- Task description:
Look through the records below for the line with "конечной точке обучения". Return that line and each one after it up to and including the line with "все прогнозы на", exactly.

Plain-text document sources
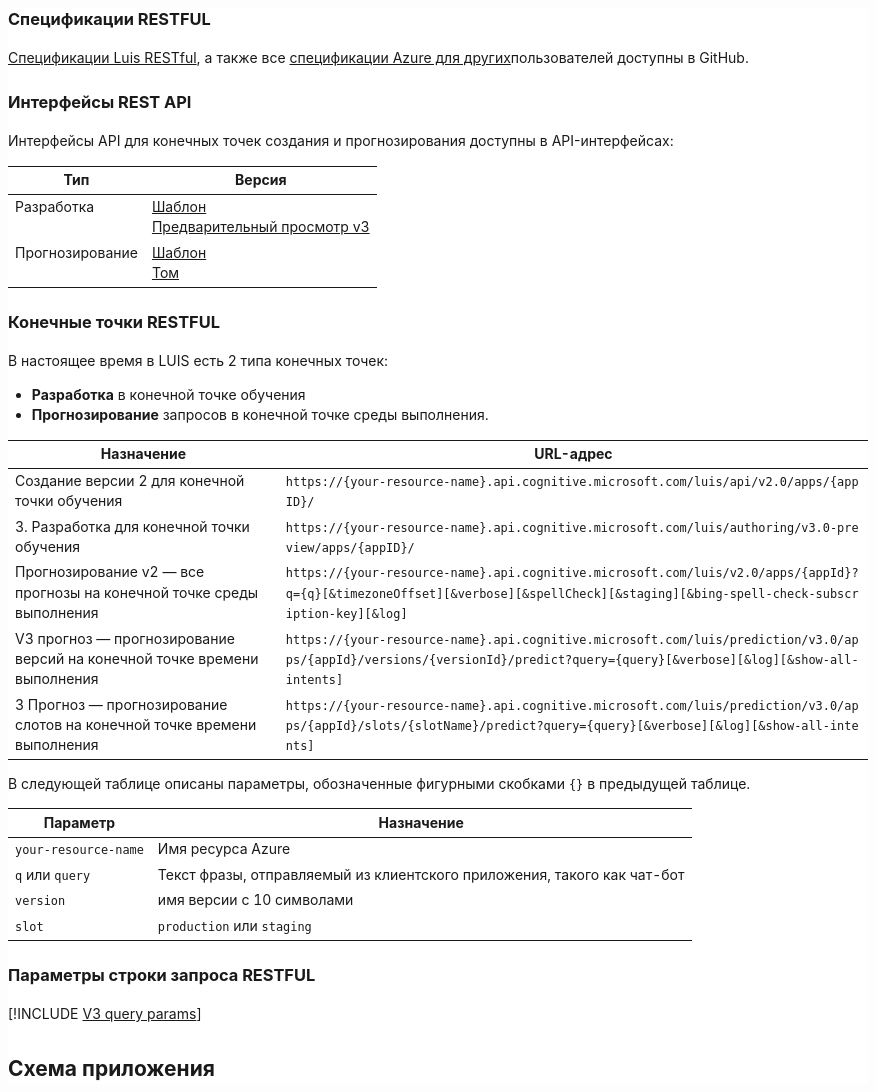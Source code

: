 ### <a name="rest-specifications"></a>Спецификации RESTFUL

[Спецификации Luis RESTful](https://github.com/Azure/azure-rest-api-specs/tree/master/specification/cognitiveservices/data-plane/LUIS), а также все [спецификации Azure для других](https://github.com/Azure/azure-rest-api-specs)пользователей доступны в GitHub.

### <a name="rest-apis"></a>Интерфейсы REST API

Интерфейсы API для конечных точек создания и прогнозирования доступны в API-интерфейсах:

|Тип|Версия|
|--|--|
|Разработка|[Шаблон](https://go.microsoft.com/fwlink/?linkid=2092087)<br>[Предварительный просмотр v3](https://westeurope.dev.cognitive.microsoft.com/docs/services/luis-programmatic-apis-v3-0-preview)|
|Прогнозирование|[Шаблон](https://go.microsoft.com/fwlink/?linkid=2092356)<br>[Том](https://westcentralus.dev.cognitive.microsoft.com/docs/services/luis-endpoint-api-v3-0/)|

### <a name="rest-endpoints"></a>Конечные точки RESTFUL

В настоящее время в LUIS есть 2 типа конечных точек:

* **Разработка** в конечной точке обучения
* **Прогнозирование** запросов в конечной точке среды выполнения.

|Назначение|URL-адрес|
|--|--|
|Создание версии 2 для конечной точки обучения|`https://{your-resource-name}.api.cognitive.microsoft.com/luis/api/v2.0/apps/{appID}/`|
|3. Разработка для конечной точки обучения|`https://{your-resource-name}.api.cognitive.microsoft.com/luis/authoring/v3.0-preview/apps/{appID}/`|
|Прогнозирование v2 — все прогнозы на конечной точке среды выполнения|`https://{your-resource-name}.api.cognitive.microsoft.com/luis/v2.0/apps/{appId}?q={q}[&timezoneOffset][&verbose][&spellCheck][&staging][&bing-spell-check-subscription-key][&log]`|
|V3 прогноз — прогнозирование версий на конечной точке времени выполнения|`https://{your-resource-name}.api.cognitive.microsoft.com/luis/prediction/v3.0/apps/{appId}/versions/{versionId}/predict?query={query}[&verbose][&log][&show-all-intents]`|
|3 Прогноз — прогнозирование слотов на конечной точке времени выполнения|`https://{your-resource-name}.api.cognitive.microsoft.com/luis/prediction/v3.0/apps/{appId}/slots/{slotName}/predict?query={query}[&verbose][&log][&show-all-intents]`|

В следующей таблице описаны параметры, обозначенные фигурными скобками `{}` в предыдущей таблице.

|Параметр|Назначение|
|--|--|
|`your-resource-name`|Имя ресурса Azure|
|`q` или `query`|Текст фразы, отправляемый из клиентского приложения, такого как чат-бот|
|`version`|имя версии с 10 символами|
|`slot`| `production` или `staging`|

### <a name="rest-query-string-parameters"></a>Параметры строки запроса RESTFUL

[!INCLUDE [V3 query params](./includes/v3-prediction-query-params.md)]

## <a name="app-schema"></a>Схема приложения
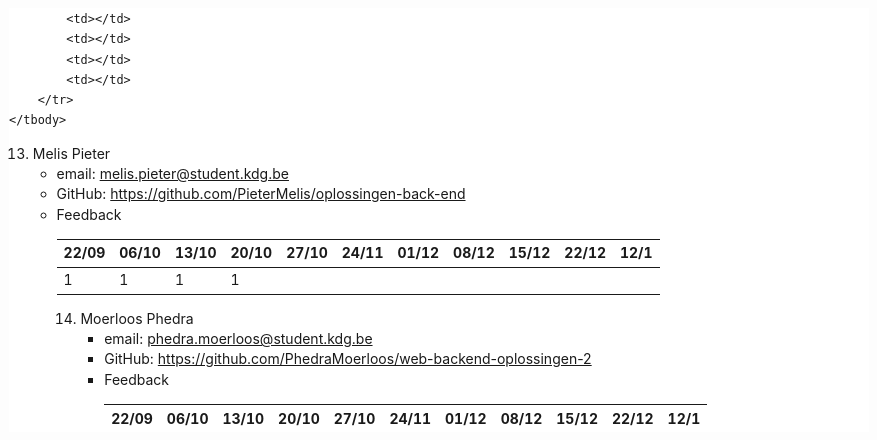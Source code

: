 			<td></td>
			<td></td>
			<td></td>
			<td></td>
		</tr>
	</tbody>
</table>

13. Melis Pieter
	- email: melis.pieter@student.kdg.be
	- GitHub: https://github.com/PieterMelis/oplossingen-back-end
	- Feedback <table>
	<thead>
		<tr>
			<th>22/09</th>
			<th>06/10</th>
			<th>13/10</th>
			<th>20/10</th>
			<th>27/10</th>
			<th>24/11</th>
			<th>01/12</th>
			<th>08/12</th>
			<th>15/12</th>
			<th>22/12</th>
			<th>12/1</th>
		</tr>
	</thead>
	<tbody>
		<tr>
			<td>1</td>
			<td>1</td>
			<td>1</td>
			<td>1</td>
			<td></td>
			<td></td>
			<td></td>
			<td></td>
			<td></td>
			<td></td>
			<td></td>
		</tr>
	</tbody>
</table>

14. Moerloos Phedra
	- email: phedra.moerloos@student.kdg.be
	- GitHub: https://github.com/PhedraMoerloos/web-backend-oplossingen-2
	- Feedback <table>
	<thead>
		<tr>
			<th>22/09</th>
			<th>06/10</th>
			<th>13/10</th>
			<th>20/10</th>
			<th>27/10</th>
			<th>24/11</th>
			<th>01/12</th>
			<th>08/12</th>
			<th>15/12</th>
			<th>22/12</th>
			<th>12/1</th>
		</tr>
	</thead>
	<tbody>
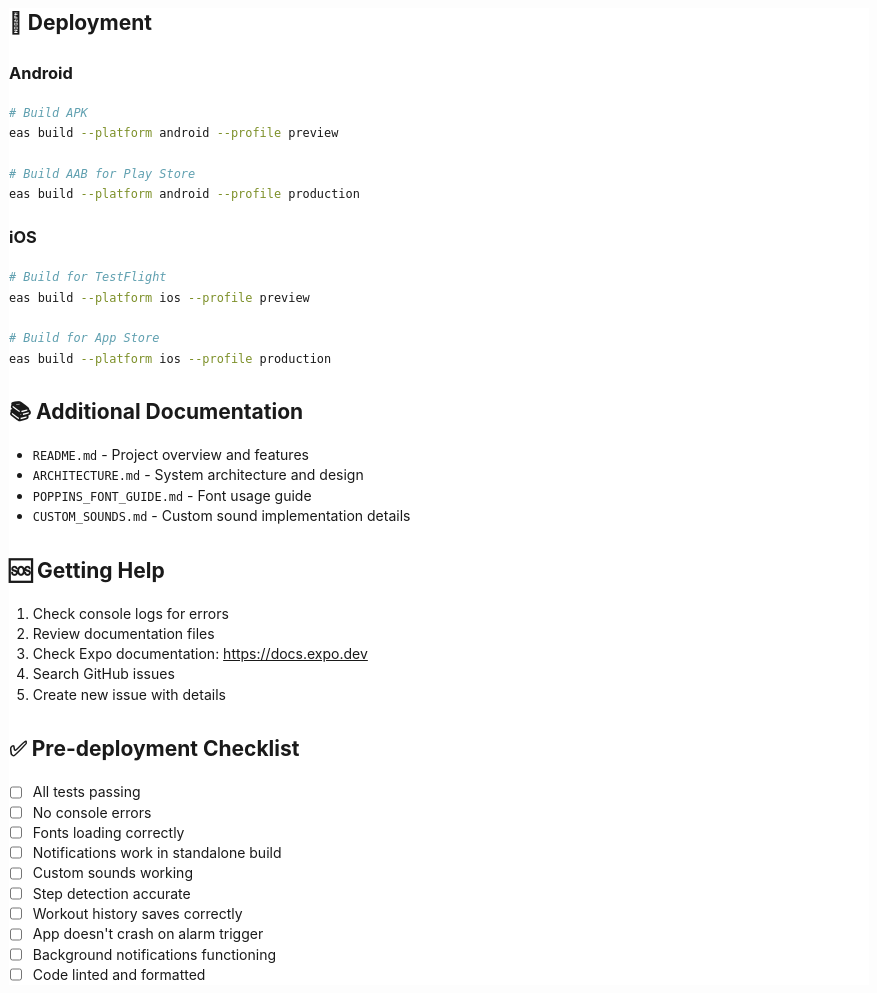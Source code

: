 ## 🚢 Deployment

### Android

```bash
# Build APK
eas build --platform android --profile preview

# Build AAB for Play Store
eas build --platform android --profile production
```

### iOS

```bash
# Build for TestFlight
eas build --platform ios --profile preview

# Build for App Store
eas build --platform ios --profile production
```

## 📚 Additional Documentation

- `README.md` - Project overview and features
- `ARCHITECTURE.md` - System architecture and design
- `POPPINS_FONT_GUIDE.md` - Font usage guide
- `CUSTOM_SOUNDS.md` - Custom sound implementation details

## 🆘 Getting Help

1. Check console logs for errors
2. Review documentation files
3. Check Expo documentation: https://docs.expo.dev
4. Search GitHub issues
5. Create new issue with details

## ✅ Pre-deployment Checklist

- [ ] All tests passing
- [ ] No console errors
- [ ] Fonts loading correctly
- [ ] Notifications work in standalone build
- [ ] Custom sounds working
- [ ] Step detection accurate
- [ ] Workout history saves correctly
- [ ] App doesn't crash on alarm trigger
- [ ] Background notifications functioning
- [ ] Code linted and formatted
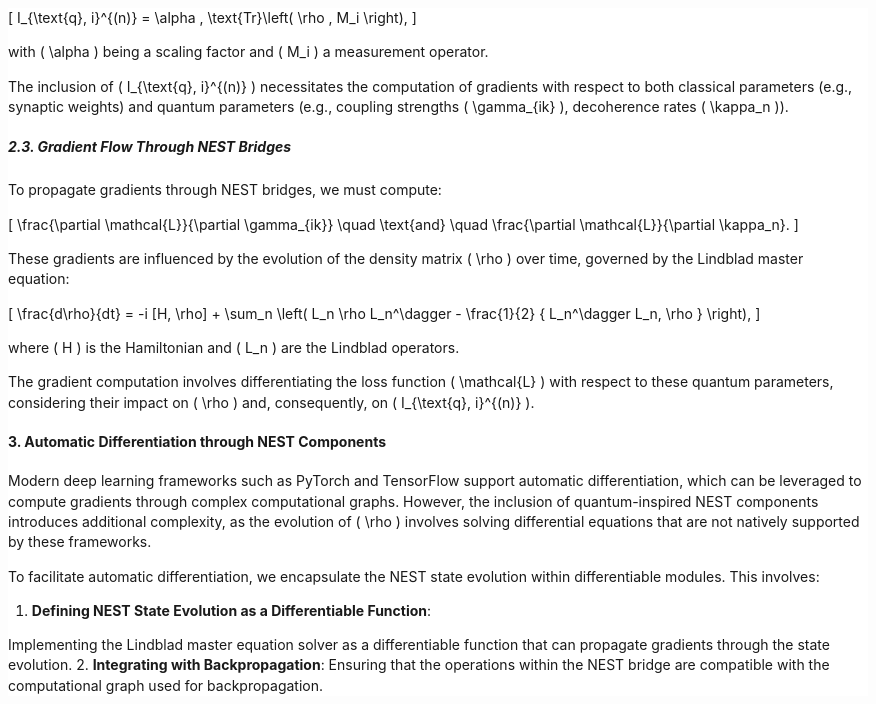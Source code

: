 \[
I_{\text{q}, i}^{(n)} = \alpha \, \text{Tr}\left( \rho \, M_i \right),
\]

with \( \alpha \) being a scaling factor and \( M_i \) a measurement
operator.

The inclusion of \( I_{\text{q}, i}^{(n)} \) necessitates the
computation of gradients with respect to both classical parameters
(e.g., synaptic weights) and quantum parameters (e.g., coupling
strengths \( \gamma_{ik} \), decoherence rates \( \kappa_n \)).

##### 2.3. Gradient Flow Through NEST Bridges

To propagate gradients through NEST bridges, we must compute:

\[
\frac{\partial \mathcal{L}}{\partial \gamma_{ik}} \quad \text{and} \quad
\frac{\partial \mathcal{L}}{\partial \kappa_n}.
\]

These gradients are influenced by the evolution of the density matrix \(
\rho \) over time, governed by the Lindblad master equation:

\[
\frac{d\rho}{dt} = -i [H, \rho] + \sum_n \left( L_n \rho L_n^\dagger -
\frac{1}{2} \{ L_n^\dagger L_n, \rho \} \right),
\]

where \( H \) is the Hamiltonian and \( L_n \) are the Lindblad
operators.

The gradient computation involves differentiating the loss function \(
\mathcal{L} \) with respect to these quantum parameters, considering
their impact on \( \rho \) and, consequently, on \( I_{\text{q},
i}^{(n)} \).

#### 3. Automatic Differentiation through NEST Components

Modern deep learning frameworks such as PyTorch and TensorFlow support
automatic differentiation, which can be leveraged to compute gradients
through complex computational graphs. However, the inclusion of
quantum-inspired NEST components introduces additional complexity, as
the evolution of \( \rho \) involves solving differential equations that
are not natively supported by these frameworks.

To facilitate automatic differentiation, we encapsulate the NEST state
evolution within differentiable modules. This involves:

1. **Defining NEST State Evolution as a Differentiable Function**:

Implementing the Lindblad master equation solver as a differentiable
function that can propagate gradients through the state evolution.
2. **Integrating with Backpropagation**: Ensuring that the operations
within the NEST bridge are compatible with the computational graph used
for backpropagation.
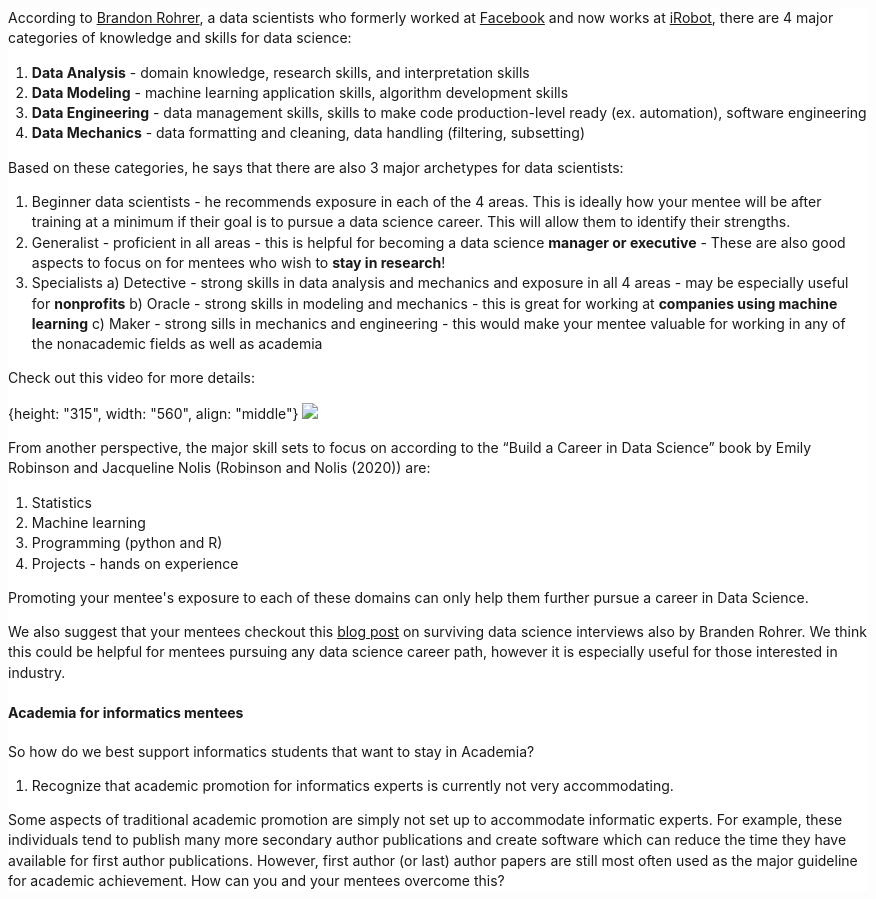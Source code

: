 According to [Brandon Rohrer](https://www.linkedin.com/in/brohrer/), a data scientists who formerly worked at [Facebook](https://en.wikipedia.org/wiki/Facebook) and now works at [iRobot](https://en.wikipedia.org/wiki/IRobot), there are 4 major categories of knowledge and skills for data science:

1) **Data Analysis** - domain knowledge, research skills, and interpretation skills  
2) **Data Modeling** - machine learning application skills, algorithm development skills  
3) **Data Engineering** - data management skills, skills to make code production-level ready (ex. automation), software engineering  
4) **Data Mechanics** - data formatting and cleaning, data handling (filtering, subsetting)  

Based on these categories, he says that there are also 3 major archetypes for data scientists:

1) Beginner data scientists -  he recommends exposure in each of the 4 areas.
This is ideally how your mentee will be after training at a minimum if their goal is to pursue a data science career. This will allow them to identify their strengths.
2) Generalist - proficient in all areas - this is helpful for becoming a data science **manager or executive** - These are also good aspects to focus on for mentees who wish to **stay in research**!
3) Specialists
  a) Detective - strong skills in data analysis and mechanics and exposure in all 4 areas - may be especially useful for **nonprofits**
  b) Oracle - strong skills in modeling and mechanics - this is great for working at **companies using machine learning**
  c) Maker -  strong sills in mechanics and engineering - this would make your mentee valuable for working in any of the nonacademic fields as well as academia
  

Check out this video for more details:

{height: "315", width: "560", align: "middle"}
![](https://www.youtube.com/embed/M_dc-XzApGA)


From another perspective, the major skill sets to focus on according to the “Build a Career in Data Science” book by Emily Robinson and Jacqueline Nolis (Robinson and Nolis (2020)) are:

1) Statistics  
2) Machine learning  
3) Programming (python and R)  
4) Projects - hands on experience  

Promoting your mentee's exposure to each of these domains can only help them further pursue a career in Data Science. 

We also suggest that your mentees checkout this [blog post](https://blogs.oracle.com/datascience/how-to-survive-your-data-science-interview) on surviving data science interviews also by Branden Rohrer. We think this could be helpful for mentees pursuing any data science career path, however it is especially useful for those interested in industry.


#### Academia for informatics mentees

So how do we best support informatics students that want to stay in Academia?

1) Recognize that academic promotion for informatics experts is currently not very accommodating.

Some aspects of traditional academic promotion are simply not set up to accommodate informatic experts. For example, these individuals tend to publish many more secondary author publications and create software which can reduce the time they have available for first author publications. However, first author (or last) author papers are still most often used as the major guideline for academic achievement. How can you and your mentees overcome this?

- Answer:
* **Разработка** в конечной точке обучения
* **Прогнозирование** запросов в конечной точке среды выполнения.

|Назначение|URL-адрес|
|--|--|
|Создание версии 2 для конечной точки обучения|`https://{your-resource-name}.api.cognitive.microsoft.com/luis/api/v2.0/apps/{appID}/`|
|3. Разработка для конечной точки обучения|`https://{your-resource-name}.api.cognitive.microsoft.com/luis/authoring/v3.0-preview/apps/{appID}/`|
|Прогнозирование v2 — все прогнозы на конечной точке среды выполнения|`https://{your-resource-name}.api.cognitive.microsoft.com/luis/v2.0/apps/{appId}?q={q}[&timezoneOffset][&verbose][&spellCheck][&staging][&bing-spell-check-subscription-key][&log]`|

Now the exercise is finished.